Decision Trees

Decision trees can operate with non-numerical data.

Building a decision tree amounts to deciding the order in which the decisions should be made.

Surprise

Surprise inversely related to probability:

\[ s(x) = \log \Bigg\lparen\frac{1}{p(x)}\Bigg\rparen \]

Writing like this has a few useful benefits:

If \(p(x) = 0\), \(s(x) =\) undefined, which is okay because it’s not useful to denote surprise for something that can never happen.
If \(p(x) = 1\), \(s(x) = 0\), showing that there is no surprise that \(x\) will always occur.

Calculating / Estimating Surprise

The surprise of a sequence of events is the sum of the surprise for each individual event:

\[ s(a,a,b) = s(a) + s(a) + s(b) \]

Entropy

Entropy Clearly Explained

The above video explains:

The entropy of an event is the surprise of that event divided by the number of times it was performed.
Because calculating the surprise of \(n\) events multiplies by \(n\), and calculating the entropy of such surprise divides by \(n\), then entropy cancels out and becomes the following formula:

\[ \text{Entropy} = \sum_{i = 0}^n p(x_i) \log_2 \Bigg\lparen\frac{1}{p(x)}\Bigg\rparen \]

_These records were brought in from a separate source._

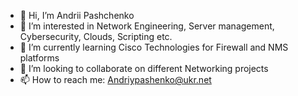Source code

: - 👋 Hi, I’m Andrii Pashchenko
- 👀 I’m interested in Network Engineering, Server management, Cybersecurity, Clouds, Scripting etc.
- 🌱 I’m currently learning Cisco Technologies for Firewall and NMS platforms
- 💞️ I’m looking to collaborate on different Networking projects
- 📫 How to reach me: Andriypashenko@ukr.net

<!---
Faraday228/Faraday228 is a ✨ special ✨ repository because its `README.md` (this file) appears on your GitHub profile.
You can click the Preview link to take a look at your changes.
--->
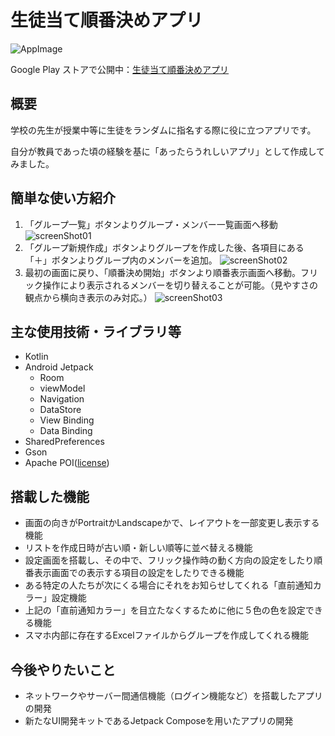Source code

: # 生徒当て順番決めアプリ
![AppImage](https://user-images.githubusercontent.com/94959504/186296657-60c69f10-e1a9-49ea-bd23-45e5179da551.png)

Google Play ストアで公開中：[生徒当て順番決めアプリ](https://play.google.com/store/apps/details?id=com.yuoyama12.decidepickingorderapp)
## 概要
学校の先生が授業中等に生徒をランダムに指名する際に役に立つアプリです。

自分が教員であった頃の経験を基に「あったらうれしいアプリ」として作成してみました。
## 簡単な使い方紹介
1. 「グループ一覧」ボタンよりグループ・メンバー一覧画面へ移動
   ![screenShot01](https://user-images.githubusercontent.com/94959504/186300304-bc29cf10-1eb5-468f-9334-61d70717773e.PNG)
2. 「グループ新規作成」ボタンよりグループを作成した後、各項目にある「＋」ボタンよりグループ内のメンバーを追加。
   ![screenShot02](https://user-images.githubusercontent.com/94959504/186300307-eb35a1d7-6155-465c-842d-7343525149b0.PNG)
3. 最初の画面に戻り、「順番決め開始」ボタンより順番表示画面へ移動。フリック操作により表示されるメンバーを切り替えることが可能。（見やすさの観点から横向き表示のみ対応。）
   ![screenShot03](https://user-images.githubusercontent.com/94959504/186300308-bcfc0bf1-6e6b-4c7a-b26e-5fc3d7d6bdb4.PNG)

## 主な使用技術・ライブラリ等
- Kotlin
- Android Jetpack
  - Room
  - viewModel
  - Navigation
  - DataStore
  - View Binding
  - Data Binding
- SharedPreferences
- Gson
- Apache POI([license](https://www.apache.org/licenses/LICENSE-2.0))

## 搭載した機能
- 画面の向きがPortraitかLandscapeかで、レイアウトを一部変更し表示する機能
- リストを作成日時が古い順・新しい順等に並べ替える機能
- 設定画面を搭載し、その中で、フリック操作時の動く方向の設定をしたり順番表示画面での表示する項目の設定をしたりできる機能
- ある特定の人たちが次にくる場合にそれをお知らせしてくれる「直前通知カラー」設定機能
- 上記の「直前通知カラー」を目立たなくするために他に５色の色を設定できる機能
- スマホ内部に存在するExcelファイルからグループを作成してくれる機能

## 今後やりたいこと
- ネットワークやサーバー間通信機能（ログイン機能など）を搭載したアプリの開発
- 新たなUI開発キットであるJetpack Composeを用いたアプリの開発
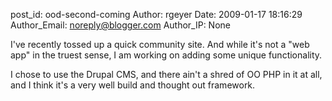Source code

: post_id: ood-second-coming
Author: rgeyer
Date: 2009-01-17 18:16:29
Author_Email: noreply@blogger.com
Author_IP: None

I've recently tossed up a quick community site.  And while it's not a "web
app" in the truest sense, I am working on adding some unique functionality.

I chose to use the Drupal CMS, and there ain't a shred of OO PHP in it at all,
and I think it's a very well build and thought out framework.
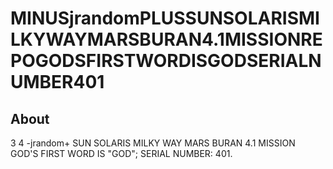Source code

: # MINUSjrandomPLUSSUNSOLARISMILKYWAYMARSBURAN4.1MISSIONREPOGODSFIRSTWORDISGODSERIALNUMBER401
## About
3
4 -jrandom+ SUN SOLARIS MILKY WAY MARS BURAN 4.1 MISSION GOD'S FIRST WORD IS "GOD"; SERIAL NUMBER: 401. 
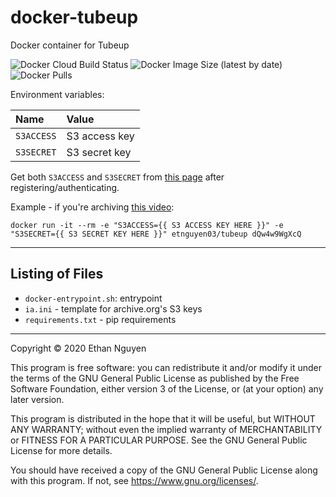 # docker-tubeup
Docker container for Tubeup

![Docker Cloud Build Status](https://img.shields.io/docker/cloud/build/etnguyen03/tubeup) ![Docker Image Size (latest by date)](https://img.shields.io/docker/image-size/etnguyen03/tubeup) ![Docker Pulls](https://img.shields.io/docker/pulls/etnguyen03/tubeup) 

Environment variables:

|Name|Value|
:--|:--|
|`S3ACCESS`|S3 access key|
|`S3SECRET`|S3 secret key|

Get both `S3ACCESS` and `S3SECRET` from [this page](https://archive.org/account/s3.php) after registering/authenticating.

Example - if you're archiving [this video](https://www.youtube.com/watch?v=dQw4w9WgXcQ):

    docker run -it --rm -e "S3ACCESS={{ S3 ACCESS KEY HERE }}" -e "S3SECRET={{ S3 SECRET KEY HERE }}" etnguyen03/tubeup dQw4w9WgXcQ

---

## Listing of Files

* `docker-entrypoint.sh`: entrypoint
* `ia.ini` - template for archive.org's S3 keys
* `requirements.txt` - pip requirements

---

Copyright © 2020 Ethan Nguyen

This program is free software: you can redistribute it and/or modify it under the terms
of the GNU General Public License as published by the Free Software Foundation, either
version 3 of the License, or (at your option) any later version.

This program is distributed in the hope that it will be useful, but WITHOUT ANY WARRANTY;
without even the implied warranty of MERCHANTABILITY or FITNESS FOR A PARTICULAR PURPOSE.
See the GNU General Public License for more details.

You should have received a copy of the GNU General Public License along with this program.
If not, see https://www.gnu.org/licenses/.

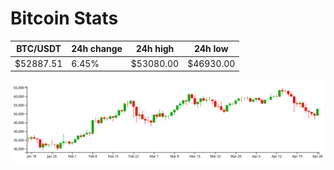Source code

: # Bitcoin Stats

BTC/USDT|24h change|24h high|24h low|
|---|---|---|---|
|$52887.51|6.45%|$53080.00|$46930.00|

<img src="./chart.svg">
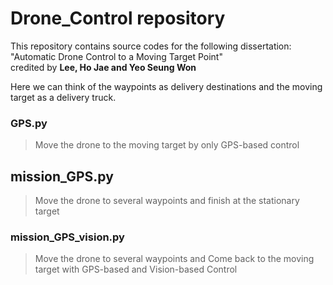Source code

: # Drone_Control repository
This repository contains source codes for the following dissertation: "Automatic Drone Control to a Moving Target Point"     
credited by **Lee, Ho Jae and Yeo Seung Won**    
   
Here we can think of the waypoints as delivery destinations and the moving target as a delivery truck.

### GPS.py
> Move the drone to the moving target by only GPS-based control

## mission_GPS.py
> Move the drone to several waypoints and finish at the stationary target

### mission_GPS_vision.py 
> Move the drone to several waypoints and Come back to the moving target with GPS-based and Vision-based Control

Since \(\log(\frac{a}{b}) = \log(a) - \log(b)\), this is more commonly written as:

\[ \text{Entropy} = -\sum_{i = 0}^n p(x_i) \log_2 \Big(p(x_i)\Big) \]

Heads & Tails Example

Say we have a random binary variable \(x \in \{\text{Heads},\text{Tails}\}\), and \(\theta\) is the probability \(p(x = \text{Heads})\). The entropy \(H\) can be plotted as follows:

You can see that entropy reduces as the probability approaches 0 and 1. That is to say, if we are more certain that a particular outcome will happen, entropy decreases.

Information Gain

When building a decision tree, we want the next decision to have a large impact on the entropy towards 0. The Information gain tells us how important a given attribute \(x_i\) is. It is used to decide the order in which to place an attribute.

Information Gain \(G(S,F)\) is defined as follows, where \(S\) is the set of elements and \(F\) is the set of features:

\[ G(S,F) = \text{Entropy}(S) - \sum_{f \in F} \frac{|S_f|}{|S|} \text{Entropy}(S_f) \]

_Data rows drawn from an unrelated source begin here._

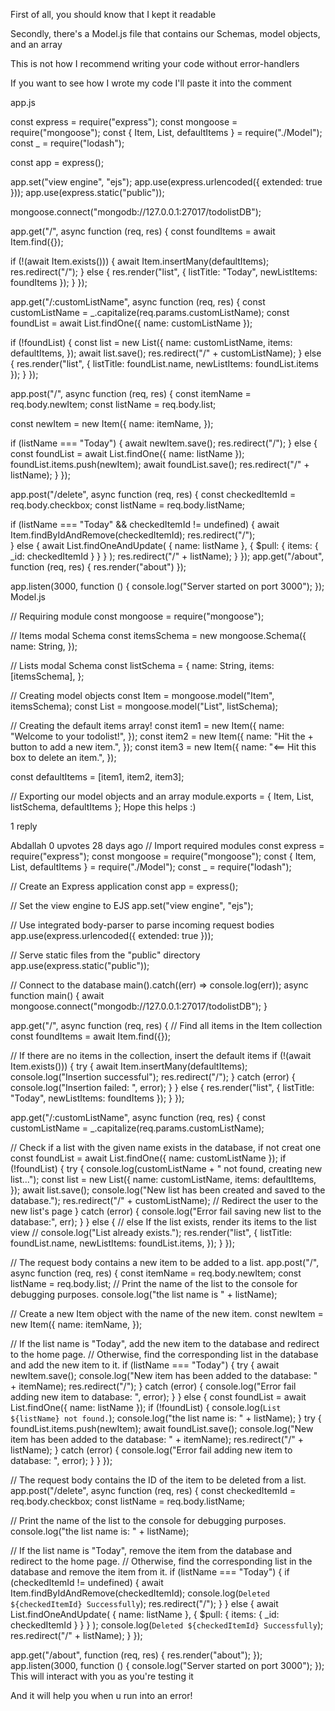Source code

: First of all, you should know that I kept it readable

Secondly, there's a Model.js file that contains our Schemas, model objects, and an array

This is not how I recommend writing your code without error-handlers

If you want to see how I wrote my code I'll paste it into the comment

app.js

const express = require("express");
const mongoose = require("mongoose");
const { Item, List, defaultItems } = require("./Model");
const \_ = require("lodash");

const app = express();

app.set("view engine", "ejs");
app.use(express.urlencoded({ extended: true }));
app.use(express.static("public"));

mongoose.connect("mongodb://127.0.0.1:27017/todolistDB");

app.get("/", async function (req, res) {
const foundItems = await Item.find({});

if (!(await Item.exists())) {
await Item.insertMany(defaultItems);
res.redirect("/");
} else {
res.render("list", { listTitle: "Today", newListItems: foundItems });
}
});

app.get("/:customListName", async function (req, res) {
const customListName = \_.capitalize(req.params.customListName);
const foundList = await List.findOne({ name: customListName });

if (!foundList) {
const list = new List({
name: customListName,
items: defaultItems,
});
await list.save();
res.redirect("/" + customListName);
} else {
res.render("list", { listTitle: foundList.name, newListItems: foundList.items });
}
});

app.post("/", async function (req, res) {
const itemName = req.body.newItem;
const listName = req.body.list;

const newItem = new Item({
name: itemName,
});

if (listName === "Today") {
await newItem.save();
res.redirect("/");
} else {
const foundList = await List.findOne({ name: listName });
foundList.items.push(newItem);
await foundList.save();
res.redirect("/" + listName);
}
});

app.post("/delete", async function (req, res) {
const checkedItemId = req.body.checkbox;
const listName = req.body.listName;

if (listName === "Today" && checkedItemId != undefined) {
await Item.findByIdAndRemove(checkedItemId);
res.redirect("/");  
 } else {
await List.findOneAndUpdate( { name: listName },
{ $pull: { items: { \_id: checkedItemId } } } );
res.redirect("/" + listName);
}
});
app.get("/about", function (req, res) { res.render("about") });

app.listen(3000, function () {
console.log("Server started on port 3000");
});
Model.js

// Requiring module
const mongoose = require("mongoose");

// Items modal Schema
const itemsSchema = new mongoose.Schema({
name: String,
});

// Lists modal Schema
const listSchema = {
name: String,
items: [itemsSchema],
};

// Creating model objects
const Item = mongoose.model("Item", itemsSchema);
const List = mongoose.model("List", listSchema);

// Creating the default items array!
const item1 = new Item({
name: "Welcome to your todolist!",
});
const item2 = new Item({
name: "Hit the + button to add a new item.",
});
const item3 = new Item({
name: "<== Hit this box to delete an item.",
});

const defaultItems = [item1, item2, item3];

// Exporting our model objects and an array
module.exports = {
Item,
List,
listSchema,
defaultItems
};
Hope this helps :)

1 reply

Abdallah
0 upvotes
28 days ago
// Import required modules
const express = require("express");
const mongoose = require("mongoose");
const { Item, List, defaultItems } = require("./Model");
const \_ = require("lodash");

// Create an Express application
const app = express();

// Set the view engine to EJS
app.set("view engine", "ejs");

// Use integrated body-parser to parse incoming request bodies
app.use(express.urlencoded({ extended: true }));

// Serve static files from the "public" directory
app.use(express.static("public"));

// Connect to the database
main().catch((err) => console.log(err));
async function main() {
await mongoose.connect("mongodb://127.0.0.1:27017/todolistDB");
}

app.get("/", async function (req, res) {
// Find all items in the Item collection
const foundItems = await Item.find({});

// If there are no items in the collection, insert the default items
if (!(await Item.exists())) {
try {
await Item.insertMany(defaultItems);
console.log("Insertion successful");
res.redirect("/");
} catch (error) {
console.log("Insertion failed: ", error);
}
} else {
res.render("list", { listTitle: "Today", newListItems: foundItems });
}
});

app.get("/:customListName", async function (req, res) {
const customListName = \_.capitalize(req.params.customListName);

// Check if a list with the given name exists in the database, if not creat one
const foundList = await List.findOne({ name: customListName });
if (!foundList) {
try {
console.log(customListName + " not found, creating new list...");
const list = new List({
name: customListName,
items: defaultItems,
});
await list.save();
console.log("New list has been created and saved to the database.");
res.redirect("/" + customListName); // Redirect the user to the new list's page
} catch (error) {
console.log("Error fail saving new list to the database:", err);
}
} else {
// else If the list exists, render its items to the list view
// console.log("List already exists.");
res.render("list", { listTitle: foundList.name, newListItems: foundList.items, });
}
});

// The request body contains a new item to be added to a list.
app.post("/", async function (req, res) {
const itemName = req.body.newItem;
const listName = req.body.list;
// Print the name of the list to the console for debugging purposes.
console.log("the list name is " + listName);

// Create a new Item object with the name of the new item.
const newItem = new Item({
name: itemName,
});

// If the list name is "Today", add the new item to the database and redirect to the home page.
// Otherwise, find the corresponding list in the database and add the new item to it.
if (listName === "Today") {
try {
await newItem.save();
console.log("New item has been added to the database: " + itemName);
res.redirect("/");
} catch (error) {
console.log("Error fail adding new item to database: ", error);
}
} else {
const foundList = await List.findOne({ name: listName });
if (!foundList) {
console.log(`List ${listName} not found.`);
console.log("the list name is: " + listName);
}
try {
foundList.items.push(newItem);
await foundList.save();
console.log("New item has been added to the database: " + itemName);
res.redirect("/" + listName);
} catch (error) {
console.log("Error fail adding new item to database: ", error);
}
}
});

// The request body contains the ID of the item to be deleted from a list.
app.post("/delete", async function (req, res) {
const checkedItemId = req.body.checkbox;
const listName = req.body.listName;

// Print the name of the list to the console for debugging purposes.
console.log("the list name is: " + listName);

// If the list name is "Today", remove the item from the database and redirect to the home page.
// Otherwise, find the corresponding list in the database and remove the item from it.
if (listName === "Today") {
if (checkedItemId != undefined) {
await Item.findByIdAndRemove(checkedItemId);
console.log(`Deleted ${checkedItemId} Successfully`);
res.redirect("/");
}
} else {
await List.findOneAndUpdate(
{ name: listName },
{ $pull: { items: { \_id: checkedItemId } } }
);
console.log(`Deleted ${checkedItemId} Successfully`);
res.redirect("/" + listName);
}
});

app.get("/about", function (req, res) {
res.render("about");
});
app.listen(3000, function () {
console.log("Server started on port 3000");
});
This will interact with you as you're testing it

And it will help you when u run into an error!
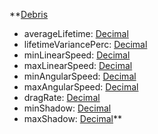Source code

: **[Debris](EntrenchmentDebris.md)
  * averageLifetime: [Decimal](Decimal.md)
  * lifetimeVariancePerc: [Decimal](Decimal.md)
  * minLinearSpeed: [Decimal](Decimal.md)
  * maxLinearSpeed: [Decimal](Decimal.md)
  * minAngularSpeed: [Decimal](Decimal.md)
  * maxAngularSpeed: [Decimal](Decimal.md)
  * dragRate: [Decimal](Decimal.md)
  * minShadow: [Decimal](Decimal.md)
  * maxShadow: [Decimal](Decimal.md)**
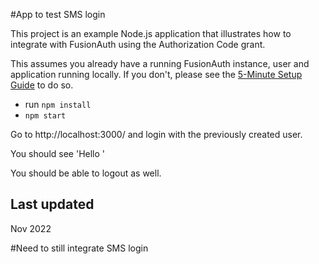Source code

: #App to test SMS login

This project is an example Node.js application that illustrates how to integrate with FusionAuth using the Authorization Code grant.

This assumes you already have a running FusionAuth instance, user and application running locally. If you don't, please see the [5-Minute Setup Guide](https://fusionauth.io/docs/v1/tech/5-minute-setup-guide) to do so.


* run `npm install`
* `npm start`

Go to http://localhost:3000/ and login with the previously created user.

You should see 'Hello <name>'

You should be able to logout as well.

## Last updated

Nov 2022

#Need to still integrate SMS login
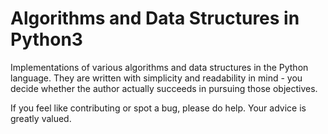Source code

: # Algorithms and Data Structures in Python3
Implementations of various algorithms and data structures in the Python language.
They are written with simplicity and readability in mind - you decide whether the author actually succeeds in pursuing those objectives.

If you feel like contributing or spot a bug, please do help. Your advice is greatly valued.
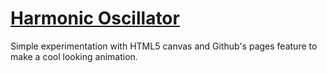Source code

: # [Harmonic Oscillator](https://qqii.github.io/harmonic-oscillator/)
Simple experimentation with HTML5 canvas and Github's pages feature to make a cool looking animation.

Information Gain should be as high as possible over a decision tree.

Gini Impurity of a Set

Algorithms

ID3

Computes the information gain for every possible feature in the set \(F\) and chooses the one that produces the highest value, outputting a complete decision tree.

Calculate the Information Gain of each feature.
Considering that all rows don’t belong to the same class, split the dataset S into subsets using the feature for which the Information Gain is maximum.
Make a decision tree node using the feature with the maximum Information gain.
If all rows belong to the same class, make the current node as a leaf node with the class as its label.
Repeat for the remaining features until we run out of all features, or the decision tree has all leaf nodes.

CART

Glossary

Information: The amount of surprise in an outcome with a given probability \(p_i\). \(I_i = -\log_2(p_i)\)
Entropy: The amount of expected surprise in an outcome with a given probability. \(H = E[I] = \sum_i -p_i \log_2(p_i)\)